▶ **TASK DESCRIPTION**: Which lines of the listing below contain the word "Documentary"? Return them.

▶ **INPUT DATA**:
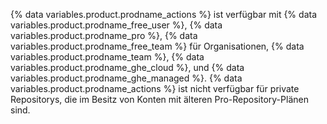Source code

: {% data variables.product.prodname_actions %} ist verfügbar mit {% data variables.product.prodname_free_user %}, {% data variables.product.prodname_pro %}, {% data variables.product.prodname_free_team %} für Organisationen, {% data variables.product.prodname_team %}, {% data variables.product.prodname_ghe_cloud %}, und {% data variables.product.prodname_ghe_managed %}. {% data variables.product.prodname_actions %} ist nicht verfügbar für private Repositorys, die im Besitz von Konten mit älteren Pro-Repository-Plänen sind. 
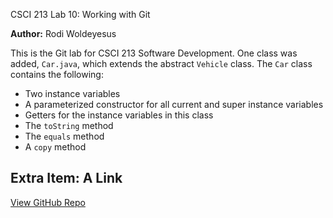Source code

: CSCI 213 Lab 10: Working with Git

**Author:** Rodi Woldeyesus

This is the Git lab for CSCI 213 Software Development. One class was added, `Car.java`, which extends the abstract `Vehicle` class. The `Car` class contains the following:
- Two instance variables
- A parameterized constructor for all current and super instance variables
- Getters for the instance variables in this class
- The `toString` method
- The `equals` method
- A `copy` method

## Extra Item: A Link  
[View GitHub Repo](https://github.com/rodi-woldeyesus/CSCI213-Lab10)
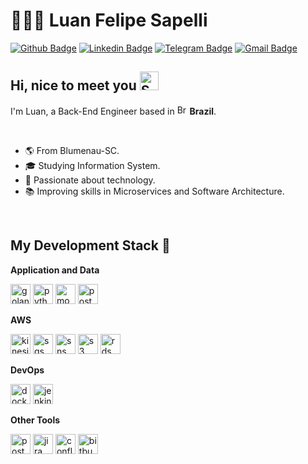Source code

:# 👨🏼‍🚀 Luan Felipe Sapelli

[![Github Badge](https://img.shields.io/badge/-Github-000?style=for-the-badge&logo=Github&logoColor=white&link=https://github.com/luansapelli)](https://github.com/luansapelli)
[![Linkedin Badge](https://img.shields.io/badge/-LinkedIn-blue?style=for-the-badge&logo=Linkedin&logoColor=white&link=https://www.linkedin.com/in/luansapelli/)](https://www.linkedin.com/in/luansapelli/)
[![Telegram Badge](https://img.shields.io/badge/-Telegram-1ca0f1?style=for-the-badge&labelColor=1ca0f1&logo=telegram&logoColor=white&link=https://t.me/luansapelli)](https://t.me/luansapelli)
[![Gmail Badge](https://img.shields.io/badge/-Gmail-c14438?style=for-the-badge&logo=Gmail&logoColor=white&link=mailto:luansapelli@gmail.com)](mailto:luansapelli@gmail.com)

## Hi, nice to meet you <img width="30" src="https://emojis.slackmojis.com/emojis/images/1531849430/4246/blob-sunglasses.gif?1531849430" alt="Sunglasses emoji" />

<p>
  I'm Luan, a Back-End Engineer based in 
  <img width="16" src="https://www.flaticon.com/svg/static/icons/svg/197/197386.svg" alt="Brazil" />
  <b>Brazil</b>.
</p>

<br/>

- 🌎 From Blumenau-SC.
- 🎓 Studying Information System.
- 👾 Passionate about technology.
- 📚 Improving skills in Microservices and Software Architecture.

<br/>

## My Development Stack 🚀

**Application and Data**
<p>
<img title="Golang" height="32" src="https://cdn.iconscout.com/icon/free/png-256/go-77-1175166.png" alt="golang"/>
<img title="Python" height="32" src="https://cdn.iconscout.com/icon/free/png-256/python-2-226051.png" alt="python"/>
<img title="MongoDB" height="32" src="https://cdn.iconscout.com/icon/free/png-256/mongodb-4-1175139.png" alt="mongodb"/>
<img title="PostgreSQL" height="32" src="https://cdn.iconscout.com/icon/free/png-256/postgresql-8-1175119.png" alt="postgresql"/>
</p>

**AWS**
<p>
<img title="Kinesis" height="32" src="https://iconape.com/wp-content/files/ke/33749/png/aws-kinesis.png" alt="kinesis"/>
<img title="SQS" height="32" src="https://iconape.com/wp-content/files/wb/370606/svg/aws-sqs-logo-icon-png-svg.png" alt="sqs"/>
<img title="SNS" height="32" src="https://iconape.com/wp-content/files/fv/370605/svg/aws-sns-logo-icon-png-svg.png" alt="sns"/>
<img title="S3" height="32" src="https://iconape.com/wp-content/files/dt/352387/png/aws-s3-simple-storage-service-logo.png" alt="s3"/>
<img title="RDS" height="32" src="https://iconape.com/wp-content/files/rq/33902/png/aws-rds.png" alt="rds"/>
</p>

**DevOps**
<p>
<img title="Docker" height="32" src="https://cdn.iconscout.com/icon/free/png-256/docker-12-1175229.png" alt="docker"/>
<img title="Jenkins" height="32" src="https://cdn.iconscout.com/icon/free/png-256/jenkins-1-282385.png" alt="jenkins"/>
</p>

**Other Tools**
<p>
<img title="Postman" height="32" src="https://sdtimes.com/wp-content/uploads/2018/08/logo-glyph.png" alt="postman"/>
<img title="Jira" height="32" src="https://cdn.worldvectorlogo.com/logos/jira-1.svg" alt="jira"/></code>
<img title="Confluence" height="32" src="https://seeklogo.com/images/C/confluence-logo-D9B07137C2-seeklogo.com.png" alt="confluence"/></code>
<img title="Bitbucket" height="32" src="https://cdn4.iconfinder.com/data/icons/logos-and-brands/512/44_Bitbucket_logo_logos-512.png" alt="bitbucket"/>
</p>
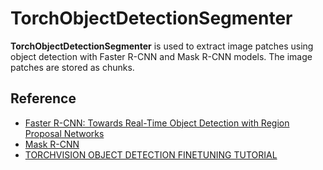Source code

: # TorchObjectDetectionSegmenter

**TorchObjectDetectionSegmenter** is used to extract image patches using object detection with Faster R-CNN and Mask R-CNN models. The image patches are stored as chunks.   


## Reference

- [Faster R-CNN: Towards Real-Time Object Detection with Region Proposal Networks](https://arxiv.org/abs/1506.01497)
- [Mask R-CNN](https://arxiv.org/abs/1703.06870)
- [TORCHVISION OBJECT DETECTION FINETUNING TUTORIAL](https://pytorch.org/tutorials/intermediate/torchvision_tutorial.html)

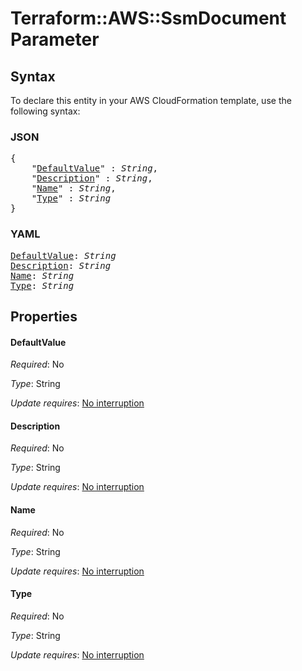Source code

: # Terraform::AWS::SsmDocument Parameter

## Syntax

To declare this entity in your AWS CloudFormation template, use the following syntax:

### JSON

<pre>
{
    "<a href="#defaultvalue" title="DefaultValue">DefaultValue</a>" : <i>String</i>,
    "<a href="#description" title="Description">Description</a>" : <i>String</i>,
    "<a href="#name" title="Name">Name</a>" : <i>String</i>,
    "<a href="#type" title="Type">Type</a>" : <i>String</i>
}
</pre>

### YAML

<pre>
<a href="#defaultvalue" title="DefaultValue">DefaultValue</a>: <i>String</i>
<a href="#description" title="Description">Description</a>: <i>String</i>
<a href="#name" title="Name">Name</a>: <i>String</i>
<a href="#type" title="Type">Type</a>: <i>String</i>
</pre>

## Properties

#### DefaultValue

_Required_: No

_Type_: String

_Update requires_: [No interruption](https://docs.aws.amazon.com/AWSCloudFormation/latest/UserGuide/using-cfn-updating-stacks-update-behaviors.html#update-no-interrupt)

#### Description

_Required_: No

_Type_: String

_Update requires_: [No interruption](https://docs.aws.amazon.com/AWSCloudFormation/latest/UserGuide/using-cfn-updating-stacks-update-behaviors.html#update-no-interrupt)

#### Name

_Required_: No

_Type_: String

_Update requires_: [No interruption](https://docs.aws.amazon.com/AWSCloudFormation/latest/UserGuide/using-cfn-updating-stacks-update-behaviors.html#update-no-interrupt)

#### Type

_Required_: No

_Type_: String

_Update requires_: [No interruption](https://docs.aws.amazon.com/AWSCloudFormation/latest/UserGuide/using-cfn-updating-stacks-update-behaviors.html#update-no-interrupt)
==
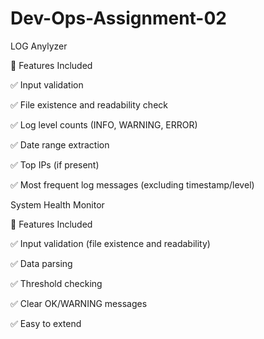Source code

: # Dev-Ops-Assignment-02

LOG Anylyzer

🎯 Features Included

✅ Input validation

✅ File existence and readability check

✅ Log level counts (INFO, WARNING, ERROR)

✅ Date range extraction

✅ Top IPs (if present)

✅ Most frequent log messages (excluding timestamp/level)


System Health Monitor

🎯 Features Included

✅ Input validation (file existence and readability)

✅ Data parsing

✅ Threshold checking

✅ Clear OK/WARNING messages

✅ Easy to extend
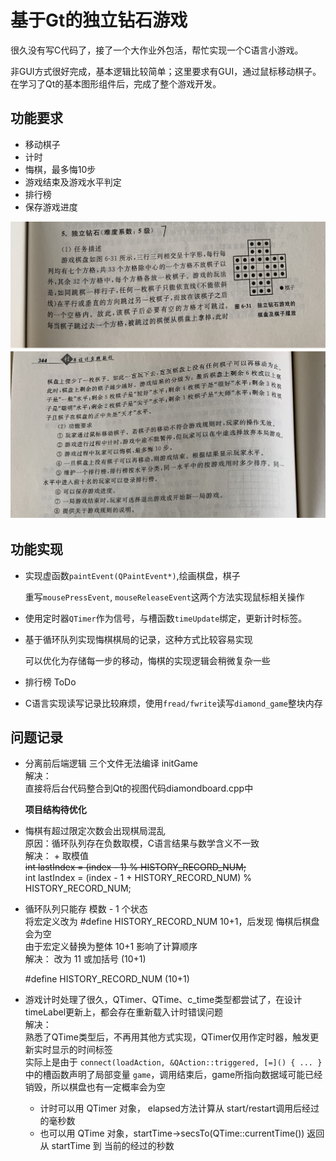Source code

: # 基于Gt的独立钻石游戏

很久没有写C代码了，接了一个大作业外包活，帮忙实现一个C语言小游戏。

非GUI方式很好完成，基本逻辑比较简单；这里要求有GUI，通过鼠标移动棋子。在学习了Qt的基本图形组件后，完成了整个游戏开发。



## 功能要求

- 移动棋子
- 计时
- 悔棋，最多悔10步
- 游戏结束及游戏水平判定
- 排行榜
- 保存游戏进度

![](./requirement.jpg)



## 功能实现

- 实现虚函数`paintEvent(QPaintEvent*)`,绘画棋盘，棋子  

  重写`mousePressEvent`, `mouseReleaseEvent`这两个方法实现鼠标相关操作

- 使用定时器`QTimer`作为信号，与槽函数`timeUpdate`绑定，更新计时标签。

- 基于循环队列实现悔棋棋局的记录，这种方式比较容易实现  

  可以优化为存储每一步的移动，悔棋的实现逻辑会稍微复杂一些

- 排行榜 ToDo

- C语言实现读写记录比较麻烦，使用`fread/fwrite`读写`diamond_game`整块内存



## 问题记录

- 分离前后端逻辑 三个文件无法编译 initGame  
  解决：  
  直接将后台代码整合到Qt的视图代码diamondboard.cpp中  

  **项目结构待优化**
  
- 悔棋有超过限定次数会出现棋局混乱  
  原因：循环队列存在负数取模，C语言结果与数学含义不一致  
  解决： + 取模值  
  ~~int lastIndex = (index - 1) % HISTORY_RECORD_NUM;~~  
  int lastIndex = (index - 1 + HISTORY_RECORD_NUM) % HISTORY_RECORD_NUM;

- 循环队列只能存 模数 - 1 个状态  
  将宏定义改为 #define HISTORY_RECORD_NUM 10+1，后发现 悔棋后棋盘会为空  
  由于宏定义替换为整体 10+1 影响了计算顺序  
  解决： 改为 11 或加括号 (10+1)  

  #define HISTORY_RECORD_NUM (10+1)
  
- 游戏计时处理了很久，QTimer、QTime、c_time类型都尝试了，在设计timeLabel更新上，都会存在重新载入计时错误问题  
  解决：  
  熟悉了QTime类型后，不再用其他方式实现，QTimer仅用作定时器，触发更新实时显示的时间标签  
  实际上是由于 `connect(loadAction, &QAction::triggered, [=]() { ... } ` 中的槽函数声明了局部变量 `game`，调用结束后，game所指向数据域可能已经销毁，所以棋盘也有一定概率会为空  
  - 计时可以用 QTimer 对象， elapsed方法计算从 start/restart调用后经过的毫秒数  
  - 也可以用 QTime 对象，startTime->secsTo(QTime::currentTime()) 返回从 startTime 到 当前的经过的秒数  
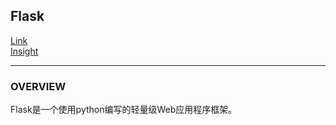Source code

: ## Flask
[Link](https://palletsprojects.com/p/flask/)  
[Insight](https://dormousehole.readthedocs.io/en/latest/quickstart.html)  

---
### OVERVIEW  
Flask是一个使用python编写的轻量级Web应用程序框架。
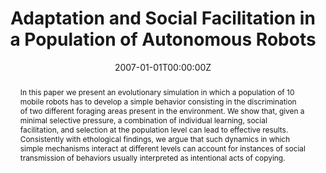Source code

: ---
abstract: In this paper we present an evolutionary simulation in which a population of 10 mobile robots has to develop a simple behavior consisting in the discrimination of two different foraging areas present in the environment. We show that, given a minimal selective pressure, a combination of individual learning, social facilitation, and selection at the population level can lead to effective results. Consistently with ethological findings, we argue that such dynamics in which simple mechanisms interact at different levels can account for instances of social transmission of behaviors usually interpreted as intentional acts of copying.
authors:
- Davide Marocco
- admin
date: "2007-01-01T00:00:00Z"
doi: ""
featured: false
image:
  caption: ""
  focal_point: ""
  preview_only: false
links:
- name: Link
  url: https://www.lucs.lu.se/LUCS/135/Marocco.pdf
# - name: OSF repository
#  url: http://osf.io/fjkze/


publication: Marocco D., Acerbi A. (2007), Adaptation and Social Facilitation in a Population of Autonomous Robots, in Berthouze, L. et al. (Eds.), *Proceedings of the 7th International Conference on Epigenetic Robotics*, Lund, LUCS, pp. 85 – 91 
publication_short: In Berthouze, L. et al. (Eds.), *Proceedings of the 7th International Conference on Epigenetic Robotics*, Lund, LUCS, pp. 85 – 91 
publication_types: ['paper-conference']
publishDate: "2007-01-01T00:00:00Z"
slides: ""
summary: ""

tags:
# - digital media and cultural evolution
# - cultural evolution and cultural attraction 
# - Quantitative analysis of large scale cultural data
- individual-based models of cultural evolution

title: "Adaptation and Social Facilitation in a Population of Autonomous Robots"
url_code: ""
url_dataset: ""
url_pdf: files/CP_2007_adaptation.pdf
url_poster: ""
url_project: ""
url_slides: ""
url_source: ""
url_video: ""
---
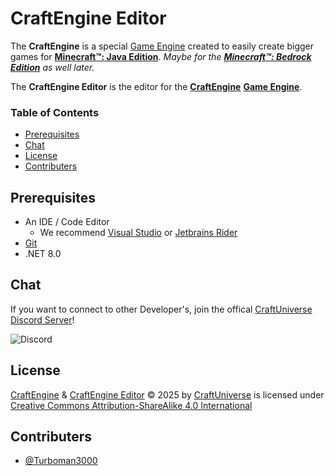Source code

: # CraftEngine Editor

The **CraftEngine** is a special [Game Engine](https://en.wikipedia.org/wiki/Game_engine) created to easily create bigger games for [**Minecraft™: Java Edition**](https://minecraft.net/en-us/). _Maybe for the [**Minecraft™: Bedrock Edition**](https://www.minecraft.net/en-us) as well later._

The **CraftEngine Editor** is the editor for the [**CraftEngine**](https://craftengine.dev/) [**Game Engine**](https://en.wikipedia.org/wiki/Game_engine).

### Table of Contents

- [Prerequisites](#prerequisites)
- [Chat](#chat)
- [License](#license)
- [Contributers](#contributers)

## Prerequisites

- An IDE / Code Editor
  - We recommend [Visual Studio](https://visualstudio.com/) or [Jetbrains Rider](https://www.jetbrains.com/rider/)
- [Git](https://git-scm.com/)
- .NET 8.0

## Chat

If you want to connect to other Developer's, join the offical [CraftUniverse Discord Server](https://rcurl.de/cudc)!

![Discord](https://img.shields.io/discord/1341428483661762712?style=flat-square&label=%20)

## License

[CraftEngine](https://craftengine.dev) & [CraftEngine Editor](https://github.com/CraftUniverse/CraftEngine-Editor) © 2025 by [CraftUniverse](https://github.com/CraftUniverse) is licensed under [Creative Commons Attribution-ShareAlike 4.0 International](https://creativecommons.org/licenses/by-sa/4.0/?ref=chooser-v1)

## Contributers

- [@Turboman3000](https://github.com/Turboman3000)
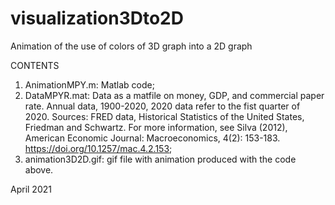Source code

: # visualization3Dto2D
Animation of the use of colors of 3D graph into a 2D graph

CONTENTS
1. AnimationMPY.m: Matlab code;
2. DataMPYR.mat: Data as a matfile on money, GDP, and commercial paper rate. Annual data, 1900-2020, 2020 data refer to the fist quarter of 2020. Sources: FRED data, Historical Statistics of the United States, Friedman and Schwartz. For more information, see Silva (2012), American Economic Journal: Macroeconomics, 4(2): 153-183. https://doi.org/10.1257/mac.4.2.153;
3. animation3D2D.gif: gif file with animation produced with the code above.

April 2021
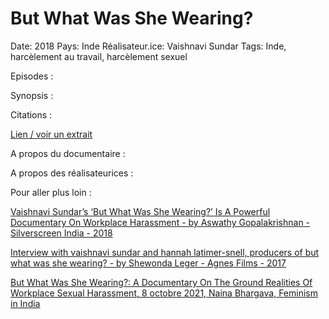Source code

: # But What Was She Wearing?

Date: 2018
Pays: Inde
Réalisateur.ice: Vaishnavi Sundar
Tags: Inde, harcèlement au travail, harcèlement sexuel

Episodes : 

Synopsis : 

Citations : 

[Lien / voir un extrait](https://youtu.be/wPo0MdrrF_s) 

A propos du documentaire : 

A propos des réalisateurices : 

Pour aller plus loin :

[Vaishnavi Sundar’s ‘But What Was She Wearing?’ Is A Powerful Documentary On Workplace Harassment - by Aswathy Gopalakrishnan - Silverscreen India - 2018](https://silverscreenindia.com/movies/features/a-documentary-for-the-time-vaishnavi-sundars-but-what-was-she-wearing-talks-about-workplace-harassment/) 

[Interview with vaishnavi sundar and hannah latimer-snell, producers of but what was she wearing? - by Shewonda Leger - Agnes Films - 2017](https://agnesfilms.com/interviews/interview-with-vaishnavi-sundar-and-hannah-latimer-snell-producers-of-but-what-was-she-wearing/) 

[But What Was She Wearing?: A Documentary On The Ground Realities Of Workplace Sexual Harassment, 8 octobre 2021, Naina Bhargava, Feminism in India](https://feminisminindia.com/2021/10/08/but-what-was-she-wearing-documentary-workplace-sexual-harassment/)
--
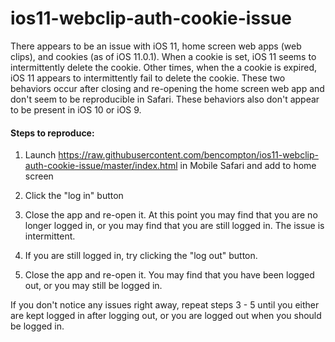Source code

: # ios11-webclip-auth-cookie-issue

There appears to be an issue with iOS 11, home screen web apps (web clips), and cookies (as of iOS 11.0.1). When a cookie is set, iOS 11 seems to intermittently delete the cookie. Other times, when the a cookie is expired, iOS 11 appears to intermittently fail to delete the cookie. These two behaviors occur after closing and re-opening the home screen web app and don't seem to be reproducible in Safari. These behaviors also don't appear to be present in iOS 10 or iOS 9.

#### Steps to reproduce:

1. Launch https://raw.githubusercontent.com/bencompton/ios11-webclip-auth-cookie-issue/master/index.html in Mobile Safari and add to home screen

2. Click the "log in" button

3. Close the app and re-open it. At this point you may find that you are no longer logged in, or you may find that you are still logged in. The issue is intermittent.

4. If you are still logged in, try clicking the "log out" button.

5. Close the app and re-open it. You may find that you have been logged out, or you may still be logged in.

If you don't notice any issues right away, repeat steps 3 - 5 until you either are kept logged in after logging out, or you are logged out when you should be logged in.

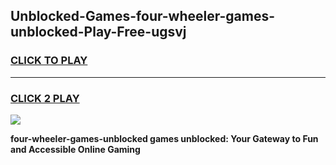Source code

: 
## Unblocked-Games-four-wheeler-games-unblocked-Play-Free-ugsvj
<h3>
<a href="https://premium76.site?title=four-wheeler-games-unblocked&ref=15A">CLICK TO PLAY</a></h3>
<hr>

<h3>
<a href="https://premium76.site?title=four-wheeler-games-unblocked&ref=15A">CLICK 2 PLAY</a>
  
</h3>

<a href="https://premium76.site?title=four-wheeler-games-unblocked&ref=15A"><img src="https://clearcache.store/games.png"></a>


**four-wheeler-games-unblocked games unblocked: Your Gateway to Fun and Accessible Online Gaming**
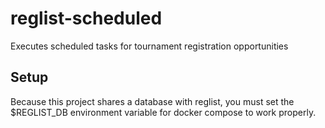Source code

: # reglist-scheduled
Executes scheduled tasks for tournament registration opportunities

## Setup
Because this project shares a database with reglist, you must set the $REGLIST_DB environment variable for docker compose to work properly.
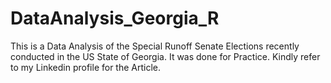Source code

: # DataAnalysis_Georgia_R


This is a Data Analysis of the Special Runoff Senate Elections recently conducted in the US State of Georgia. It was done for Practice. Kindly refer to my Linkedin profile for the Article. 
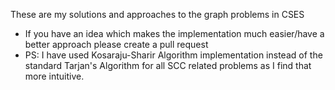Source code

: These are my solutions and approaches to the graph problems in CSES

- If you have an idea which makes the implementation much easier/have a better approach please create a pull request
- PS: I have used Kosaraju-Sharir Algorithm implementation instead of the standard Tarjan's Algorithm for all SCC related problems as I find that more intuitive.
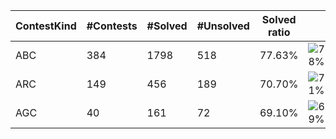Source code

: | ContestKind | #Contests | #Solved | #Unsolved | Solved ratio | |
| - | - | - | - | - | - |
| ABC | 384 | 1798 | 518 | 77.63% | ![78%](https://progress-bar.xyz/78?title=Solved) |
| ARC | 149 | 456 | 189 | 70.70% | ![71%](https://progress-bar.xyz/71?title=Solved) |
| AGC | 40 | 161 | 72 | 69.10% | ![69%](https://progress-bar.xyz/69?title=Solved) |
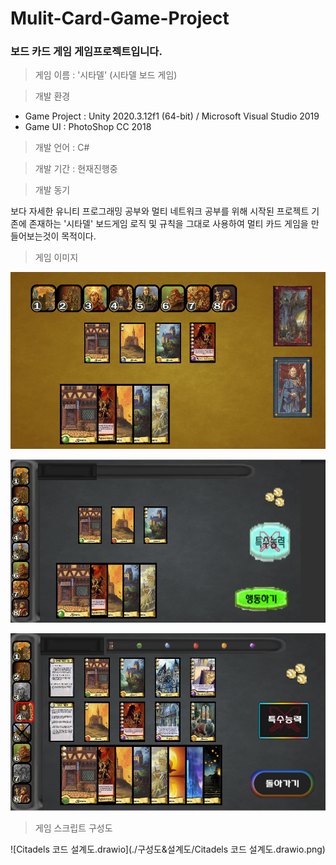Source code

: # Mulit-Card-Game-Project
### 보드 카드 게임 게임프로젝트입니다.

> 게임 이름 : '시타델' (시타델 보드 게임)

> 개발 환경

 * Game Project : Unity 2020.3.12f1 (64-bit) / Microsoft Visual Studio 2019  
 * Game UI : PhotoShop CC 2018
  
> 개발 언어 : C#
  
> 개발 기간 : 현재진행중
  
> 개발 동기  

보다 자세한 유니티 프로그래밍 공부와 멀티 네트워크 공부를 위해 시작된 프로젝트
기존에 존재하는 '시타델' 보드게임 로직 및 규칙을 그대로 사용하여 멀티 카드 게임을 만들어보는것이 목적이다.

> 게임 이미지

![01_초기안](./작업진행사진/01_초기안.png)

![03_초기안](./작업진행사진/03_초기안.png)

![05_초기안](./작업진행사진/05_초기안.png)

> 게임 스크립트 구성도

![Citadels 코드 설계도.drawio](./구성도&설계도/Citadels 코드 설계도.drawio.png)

▶ **ANSWER**:
[Vaishnavi Sundar’s ‘But What Was She Wearing?’ Is A Powerful Documentary On Workplace Harassment - by Aswathy Gopalakrishnan - Silverscreen India - 2018](https://silverscreenindia.com/movies/features/a-documentary-for-the-time-vaishnavi-sundars-but-what-was-she-wearing-talks-about-workplace-harassment/) 
[But What Was She Wearing?: A Documentary On The Ground Realities Of Workplace Sexual Harassment, 8 octobre 2021, Naina Bhargava, Feminism in India](https://feminisminindia.com/2021/10/08/but-what-was-she-wearing-documentary-workplace-sexual-harassment/)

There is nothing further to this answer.